AIM OF THE EXERCISE:
Copy all lines below exactly as written. Leave pictures out.

[Rendered images with source text]
☆ ☆ ☆ ☆
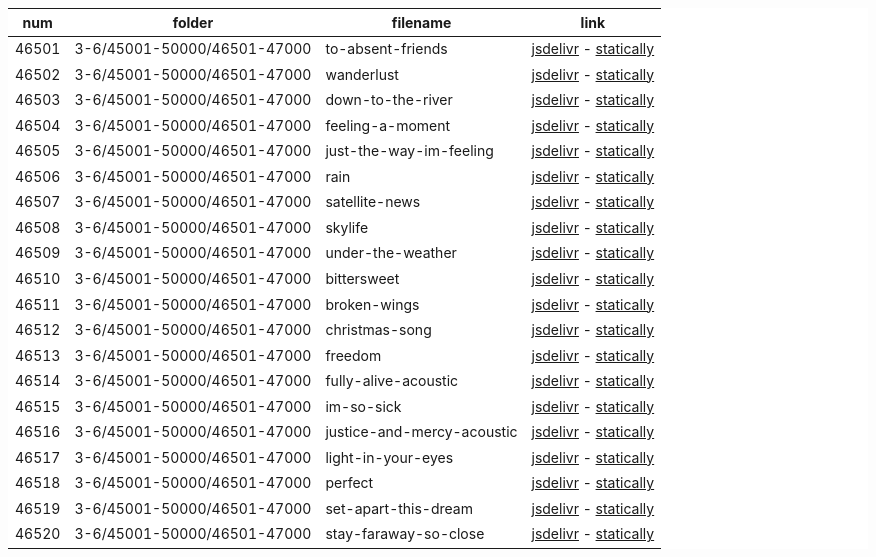 |  num  | folder | filename | link |
|-------|--------|----------|------|
|46501|3-6/45001-50000/46501-47000|to-absent-friends|[jsdelivr](https://cdn.jsdelivr.net/gh/dbchord/png-old-c-1280x720_3-6/45001-50000/46501-47000/to-absent-friends.png) - [statically](https://cdn.statically.io/gh/dbchord/png-old-c-1280x720_3-6/img/45001-50000/46501-47000/to-absent-friends.png)|
|46502|3-6/45001-50000/46501-47000|wanderlust|[jsdelivr](https://cdn.jsdelivr.net/gh/dbchord/png-old-c-1280x720_3-6/45001-50000/46501-47000/wanderlust.png) - [statically](https://cdn.statically.io/gh/dbchord/png-old-c-1280x720_3-6/img/45001-50000/46501-47000/wanderlust.png)|
|46503|3-6/45001-50000/46501-47000|down-to-the-river|[jsdelivr](https://cdn.jsdelivr.net/gh/dbchord/png-old-c-1280x720_3-6/45001-50000/46501-47000/down-to-the-river.png) - [statically](https://cdn.statically.io/gh/dbchord/png-old-c-1280x720_3-6/img/45001-50000/46501-47000/down-to-the-river.png)|
|46504|3-6/45001-50000/46501-47000|feeling-a-moment|[jsdelivr](https://cdn.jsdelivr.net/gh/dbchord/png-old-c-1280x720_3-6/45001-50000/46501-47000/feeling-a-moment.png) - [statically](https://cdn.statically.io/gh/dbchord/png-old-c-1280x720_3-6/img/45001-50000/46501-47000/feeling-a-moment.png)|
|46505|3-6/45001-50000/46501-47000|just-the-way-im-feeling|[jsdelivr](https://cdn.jsdelivr.net/gh/dbchord/png-old-c-1280x720_3-6/45001-50000/46501-47000/just-the-way-im-feeling.png) - [statically](https://cdn.statically.io/gh/dbchord/png-old-c-1280x720_3-6/img/45001-50000/46501-47000/just-the-way-im-feeling.png)|
|46506|3-6/45001-50000/46501-47000|rain|[jsdelivr](https://cdn.jsdelivr.net/gh/dbchord/png-old-c-1280x720_3-6/45001-50000/46501-47000/rain.png) - [statically](https://cdn.statically.io/gh/dbchord/png-old-c-1280x720_3-6/img/45001-50000/46501-47000/rain.png)|
|46507|3-6/45001-50000/46501-47000|satellite-news|[jsdelivr](https://cdn.jsdelivr.net/gh/dbchord/png-old-c-1280x720_3-6/45001-50000/46501-47000/satellite-news.png) - [statically](https://cdn.statically.io/gh/dbchord/png-old-c-1280x720_3-6/img/45001-50000/46501-47000/satellite-news.png)|
|46508|3-6/45001-50000/46501-47000|skylife|[jsdelivr](https://cdn.jsdelivr.net/gh/dbchord/png-old-c-1280x720_3-6/45001-50000/46501-47000/skylife.png) - [statically](https://cdn.statically.io/gh/dbchord/png-old-c-1280x720_3-6/img/45001-50000/46501-47000/skylife.png)|
|46509|3-6/45001-50000/46501-47000|under-the-weather|[jsdelivr](https://cdn.jsdelivr.net/gh/dbchord/png-old-c-1280x720_3-6/45001-50000/46501-47000/under-the-weather.png) - [statically](https://cdn.statically.io/gh/dbchord/png-old-c-1280x720_3-6/img/45001-50000/46501-47000/under-the-weather.png)|
|46510|3-6/45001-50000/46501-47000|bittersweet|[jsdelivr](https://cdn.jsdelivr.net/gh/dbchord/png-old-c-1280x720_3-6/45001-50000/46501-47000/bittersweet.png) - [statically](https://cdn.statically.io/gh/dbchord/png-old-c-1280x720_3-6/img/45001-50000/46501-47000/bittersweet.png)|
|46511|3-6/45001-50000/46501-47000|broken-wings|[jsdelivr](https://cdn.jsdelivr.net/gh/dbchord/png-old-c-1280x720_3-6/45001-50000/46501-47000/broken-wings.png) - [statically](https://cdn.statically.io/gh/dbchord/png-old-c-1280x720_3-6/img/45001-50000/46501-47000/broken-wings.png)|
|46512|3-6/45001-50000/46501-47000|christmas-song|[jsdelivr](https://cdn.jsdelivr.net/gh/dbchord/png-old-c-1280x720_3-6/45001-50000/46501-47000/christmas-song.png) - [statically](https://cdn.statically.io/gh/dbchord/png-old-c-1280x720_3-6/img/45001-50000/46501-47000/christmas-song.png)|
|46513|3-6/45001-50000/46501-47000|freedom|[jsdelivr](https://cdn.jsdelivr.net/gh/dbchord/png-old-c-1280x720_3-6/45001-50000/46501-47000/freedom.png) - [statically](https://cdn.statically.io/gh/dbchord/png-old-c-1280x720_3-6/img/45001-50000/46501-47000/freedom.png)|
|46514|3-6/45001-50000/46501-47000|fully-alive-acoustic|[jsdelivr](https://cdn.jsdelivr.net/gh/dbchord/png-old-c-1280x720_3-6/45001-50000/46501-47000/fully-alive-acoustic.png) - [statically](https://cdn.statically.io/gh/dbchord/png-old-c-1280x720_3-6/img/45001-50000/46501-47000/fully-alive-acoustic.png)|
|46515|3-6/45001-50000/46501-47000|im-so-sick|[jsdelivr](https://cdn.jsdelivr.net/gh/dbchord/png-old-c-1280x720_3-6/45001-50000/46501-47000/im-so-sick.png) - [statically](https://cdn.statically.io/gh/dbchord/png-old-c-1280x720_3-6/img/45001-50000/46501-47000/im-so-sick.png)|
|46516|3-6/45001-50000/46501-47000|justice-and-mercy-acoustic|[jsdelivr](https://cdn.jsdelivr.net/gh/dbchord/png-old-c-1280x720_3-6/45001-50000/46501-47000/justice-and-mercy-acoustic.png) - [statically](https://cdn.statically.io/gh/dbchord/png-old-c-1280x720_3-6/img/45001-50000/46501-47000/justice-and-mercy-acoustic.png)|
|46517|3-6/45001-50000/46501-47000|light-in-your-eyes|[jsdelivr](https://cdn.jsdelivr.net/gh/dbchord/png-old-c-1280x720_3-6/45001-50000/46501-47000/light-in-your-eyes.png) - [statically](https://cdn.statically.io/gh/dbchord/png-old-c-1280x720_3-6/img/45001-50000/46501-47000/light-in-your-eyes.png)|
|46518|3-6/45001-50000/46501-47000|perfect|[jsdelivr](https://cdn.jsdelivr.net/gh/dbchord/png-old-c-1280x720_3-6/45001-50000/46501-47000/perfect.png) - [statically](https://cdn.statically.io/gh/dbchord/png-old-c-1280x720_3-6/img/45001-50000/46501-47000/perfect.png)|
|46519|3-6/45001-50000/46501-47000|set-apart-this-dream|[jsdelivr](https://cdn.jsdelivr.net/gh/dbchord/png-old-c-1280x720_3-6/45001-50000/46501-47000/set-apart-this-dream.png) - [statically](https://cdn.statically.io/gh/dbchord/png-old-c-1280x720_3-6/img/45001-50000/46501-47000/set-apart-this-dream.png)|
|46520|3-6/45001-50000/46501-47000|stay-faraway-so-close|[jsdelivr](https://cdn.jsdelivr.net/gh/dbchord/png-old-c-1280x720_3-6/45001-50000/46501-47000/stay-faraway-so-close.png) - [statically](https://cdn.statically.io/gh/dbchord/png-old-c-1280x720_3-6/img/45001-50000/46501-47000/stay-faraway-so-close.png)|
☆ ☆ ☆ ☆
ANSWER SPACE:
 |  num  | folder | filename | link |
|-------|--------|----------|------|
|46501|3-6/45001-50000/46501-47000|to-absent-friends|[jsdelivr](https://cdn.jsdelivr.net/gh/dbchord/png-old-c-1280x720_3-6/45001-50000/46501-47000/to-absent-friends.png) - [statically](https://cdn.statically.io/gh/dbchord/png-old-c-1280x720_3-6/img/45001-50000/46501-47000/to-absent-friends.png)|
|46502|3-6/45001-50000/46501-47000|wanderlust|[jsdelivr](https://cdn.jsdelivr.net/gh/dbchord/png-old-c-1280x720_3-6/45001-50000/46501-47000/wanderlust.png) - [statically](https://cdn.statically.io/gh/dbchord/png-old-c-1280x720_3-6/img/45001-50000/46501-47000/wanderlust.png)|
|46503|3-6/45001-50000/46501-47000|down-to-the-river|[jsdelivr](https://cdn.jsdelivr.net/gh/dbchord/png-old-c-1280x720_3-6/45001-50000/46501-47000/down-to-the-river.png) - [statically](https://cdn.statically.io/gh/dbchord/png-old-c-1280x720_3-6/img/45001-50000/46501-47000/down-to-the-river.png)|
|46504|3-6/45001-50000/46501-47000|feeling-a-moment|[jsdelivr](https://cdn.jsdelivr.net/gh/dbchord/png-old-c-1280x720_3-6/45001-50000/46501-47000/feeling-a-moment.png) - [statically](https://cdn.statically.io/gh/dbchord/png-old-c-1280x720_3-6/img/45001-50000/46501-47000/feeling-a-moment.png)|
|46505|3-6/45001-50000/46501-47000|just-the-way-im-feeling|[jsdelivr](https://cdn.jsdelivr.net/gh/dbchord/png-old-c-1280x720_3-6/45001-50000/46501-47000/just-the-way-im-feeling.png) - [statically](https://cdn.statically.io/gh/dbchord/png-old-c-1280x720_3-6/img/45001-50000/46501-47000/just-the-way-im-feeling.png)|
|46506|3-6/45001-50000/46501-47000|rain|[jsdelivr](https://cdn.jsdelivr.net/gh/dbchord/png-old-c-1280x720_3-6/45001-50000/46501-47000/rain.png) - [statically](https://cdn.statically.io/gh/dbchord/png-old-c-1280x720_3-6/img/45001-50000/46501-47000/rain.png)|
|46507|3-6/45001-50000/46501-47000|satellite-news|[jsdelivr](https://cdn.jsdelivr.net/gh/dbchord/png-old-c-1280x720_3-6/45001-50000/46501-47000/satellite-news.png) - [statically](https://cdn.statically.io/gh/dbchord/png-old-c-1280x720_3-6/img/45001-50000/46501-47000/satellite-news.png)|
|46508|3-6/45001-50000/46501-47000|skylife|[jsdelivr](https://cdn.jsdelivr.net/gh/dbchord/png-old-c-1280x720_3-6/45001-50000/46501-47000/skylife.png) - [statically](https://cdn.statically.io/gh/dbchord/png-old-c-1280x720_3-6/img/45001-50000/46501-47000/skylife.png)|
|46509|3-6/45001-50000/46501-47000|under-the-weather|[jsdelivr](https://cdn.jsdelivr.net/gh/dbchord/png-old-c-1280x720_3-6/45001-50000/46501-47000/under-the-weather.png) - [statically](https://cdn.statically.io/gh/dbchord/png-old-c-1280x720_3-6/img/45001-50000/46501-47000/under-the-weather.png)|
|46510|3-6/45001-50000/46501-47000|bittersweet|[jsdelivr](https://cdn.jsdelivr.net/gh/dbchord/png-old-c-1280x720_3-6/45001-50000/46501-47000/bittersweet.png) - [statically](https://cdn.statically.io/gh/dbchord/png-old-c-1280x720_3-6/img/45001-50000/46501-47000/bittersweet.png)|
|46511|3-6/45001-50000/46501-47000|broken-wings|[jsdelivr](https://cdn.jsdelivr.net/gh/dbchord/png-old-c-1280x720_3-6/45001-50000/46501-47000/broken-wings.png) - [statically](https://cdn.statically.io/gh/dbchord/png-old-c-1280x720_3-6/img/45001-50000/46501-47000/broken-wings.png)|
|46512|3-6/45001-50000/46501-47000|christmas-song|[jsdelivr](https://cdn.jsdelivr.net/gh/dbchord/png-old-c-1280x720_3-6/45001-50000/46501-47000/christmas-song.png) - [statically](https://cdn.statically.io/gh/dbchord/png-old-c-1280x720_3-6/img/45001-50000/46501-47000/christmas-song.png)|
|46513|3-6/45001-50000/46501-47000|freedom|[jsdelivr](https://cdn.jsdelivr.net/gh/dbchord/png-old-c-1280x720_3-6/45001-50000/46501-47000/freedom.png) - [statically](https://cdn.statically.io/gh/dbchord/png-old-c-1280x720_3-6/img/45001-50000/46501-47000/freedom.png)|
|46514|3-6/45001-50000/46501-47000|fully-alive-acoustic|[jsdelivr](https://cdn.jsdelivr.net/gh/dbchord/png-old-c-1280x720_3-6/45001-50000/46501-47000/fully-alive-acoustic.png) - [statically](https://cdn.statically.io/gh/dbchord/png-old-c-1280x720_3-6/img/45001-50000/46501-47000/fully-alive-acoustic.png)|
|46515|3-6/45001-50000/46501-47000|im-so-sick|[jsdelivr](https://cdn.jsdelivr.net/gh/dbchord/png-old-c-1280x720_3-6/45001-50000/46501-47000/im-so-sick.png) - [statically](https://cdn.statically.io/gh/dbchord/png-old-c-1280x720_3-6/img/45001-50000/46501-47000/im-so-sick.png)|
|46516|3-6/45001-50000/46501-47000|justice-and-mercy-acoustic|[jsdelivr](https://cdn.jsdelivr.net/gh/dbchord/png-old-c-1280x720_3-6/45001-50000/46501-47000/justice-and-mercy-acoustic.png) - [statically](https://cdn.statically.io/gh/dbchord/png-old-c-1280x720_3-6/img/45001-50000/46501-47000/justice-and-mercy-acoustic.png)|
|46517|3-6/45001-50000/46501-47000|light-in-your-eyes|[jsdelivr](https://cdn.jsdelivr.net/gh/dbchord/png-old-c-1280x720_3-6/45001-50000/46501-47000/light-in-your-eyes.png) - [statically](https://cdn.statically.io/gh/dbchord/png-old-c-1280x720_3-6/img/45001-50000/46501-47000/light-in-your-eyes.png)|
|46518|3-6/45001-50000/46501-47000|perfect|[jsdelivr](https://cdn.jsdelivr.net/gh/dbchord/png-old-c-1280x720_3-6/45001-50000/46501-47000/perfect.png) - [statically](https://cdn.statically.io/gh/dbchord/png-old-c-1280x720_3-6/img/45001-50000/46501-47000/perfect.png)|
|46519|3-6/45001-50000/46501-47000|set-apart-this-dream|[jsdelivr](https://cdn.jsdelivr.net/gh/dbchord/png-old-c-1280x720_3-6/45001-50000/46501-47000/set-apart-this-dream.png) - [statically](https://cdn.statically.io/gh/dbchord/png-old-c-1280x720_3-6/img/45001-50000/46501-47000/set-apart-this-dream.png)|
|46520|3-6/45001-50000/46501-47000|stay-faraway-so-close|[jsdelivr](https://cdn.jsdelivr.net/gh/dbchord/png-old-c-1280x720_3-6/45001-50000/46501-47000/stay-faraway-so-close.png) - [statically](https://cdn.statically.io/gh/dbchord/png-old-c-1280x720_3-6/img/45001-50000/46501-47000/stay-faraway-so-close.png)|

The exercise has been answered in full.